Britain's First Blitz - 1914 -1918

Ian Castle looks at the World War One air raids on Britain - the First Blitz

40 (3)


1st Apr/2nd Apr 1916  


Two Zeppelins, L.11 and L.17, set out to attack London on 1st April but strong winds made that impossible; they were re-assigned to attack the Midlands or North.


L.17, commanded by Kapitänleutnant Herbert Ehrlich, approached the coast near Flamborough Head at about 9.00pm before it was completely dark, so remained out over the sea. About an hour later, however, the propeller shaft of one of the rear engines broke. While the crew attempted to make repairs, Ehrlich released all his bombs into the sea to help her gain height. L.17 then returned safely to base.  


The other raider, L.11, commanded by Korvettenkapitän Victor Schütze, crossed the coast at Seaham, south of Sunderland, at 11.05pm and dropped two high-explosive (HE) bombs as she passed Eppleton Colliery near Hetton-le-Hole.
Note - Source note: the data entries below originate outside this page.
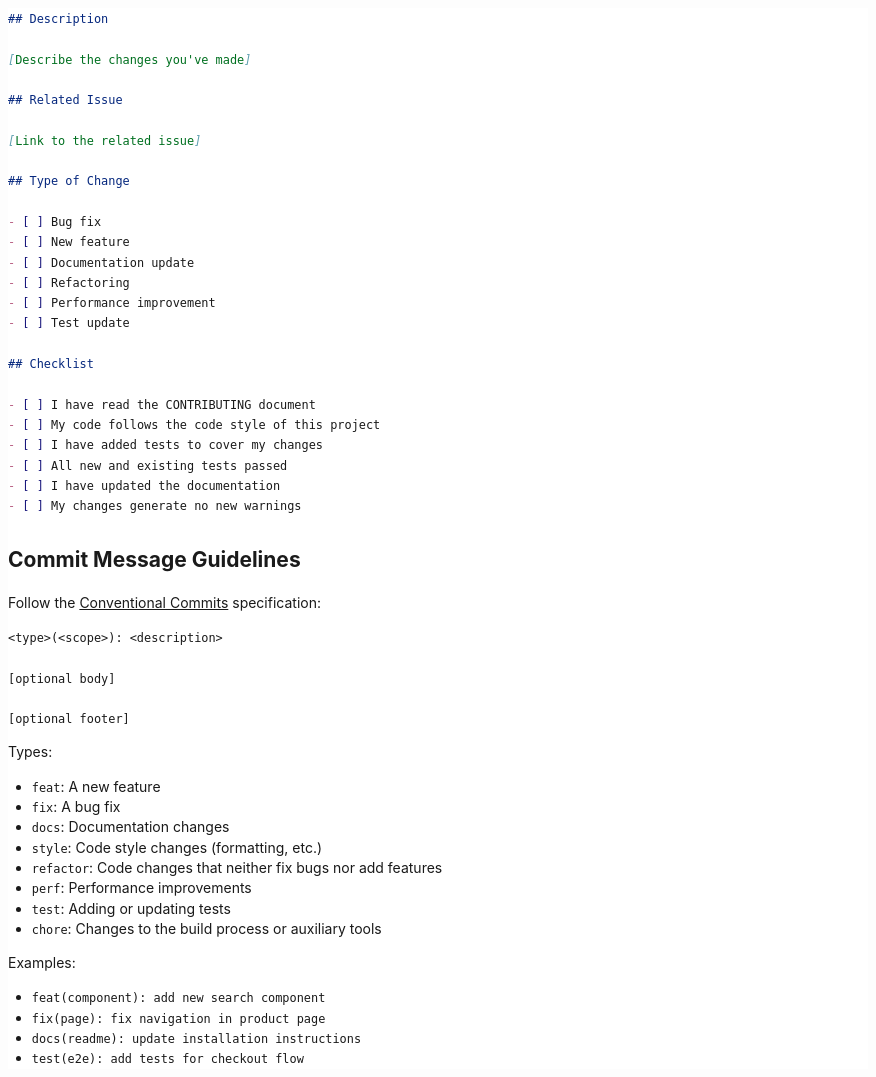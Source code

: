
 ```markdown
## Description

[Describe the changes you've made]

## Related Issue

[Link to the related issue]

## Type of Change

- [ ] Bug fix
- [ ] New feature
- [ ] Documentation update
- [ ] Refactoring
- [ ] Performance improvement
- [ ] Test update

## Checklist

- [ ] I have read the CONTRIBUTING document
- [ ] My code follows the code style of this project
- [ ] I have added tests to cover my changes
- [ ] All new and existing tests passed
- [ ] I have updated the documentation
- [ ] My changes generate no new warnings
```

## Commit Message Guidelines

Follow the [Conventional Commits](https://www.conventionalcommits.org/) specification:

```
<type>(<scope>): <description>

[optional body]

[optional footer]
```

Types:

- `feat`: A new feature
- `fix`: A bug fix
- `docs`: Documentation changes
- `style`: Code style changes (formatting, etc.)
- `refactor`: Code changes that neither fix bugs nor add features
- `perf`: Performance improvements
- `test`: Adding or updating tests
- `chore`: Changes to the build process or auxiliary tools

Examples:

- `feat(component): add new search component`
- `fix(page): fix navigation in product page`
- `docs(readme): update installation instructions`
- `test(e2e): add tests for checkout flow`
The bombs landed on the colliery’s refuse heaps. Another two HE bombs dropped on Hetton Downs breaking windows in three houses and smashing some wooden outhouses. From there L.11 turned north, passing over Houghton-le-Spring before dropping two HE bombs on the village of Philadelphia at 11.15pm, smashing windows in 35 houses but without causing personal injury. When she reached the River Wear, L.11 turned to the east and reached Sunderland at 11.20pm, dropping 14 HE and seven incendiary bombs on a north-east course across the city. These bombs killed 22 and injured 128 people. Bombs fell in Pickard Street, Milburn Street and Fern Street before L.11 crossed the Wear and bombed the Monkwearmouth district of the city; bombs falling on Monkwearmouth station, North Bridge Street (five killed), The Causeway, Victor Street (four killed) and Bulmer’s Shipyard where a serious fire broke out.  The Workmen’s Hall in Broad Street (now Roker Avenue) was almost demolished. The Thomas Street School suffered badly too as did St Benet’s Church in Whitburn Street. Eight business premises were demolished, two seriously damaged, 15 houses were demolished and another 66 partly demolished. In addition another 158 houses and 64 shops suffered lesser damage. A bomb in North Bridge Street also destroyed a parked tram.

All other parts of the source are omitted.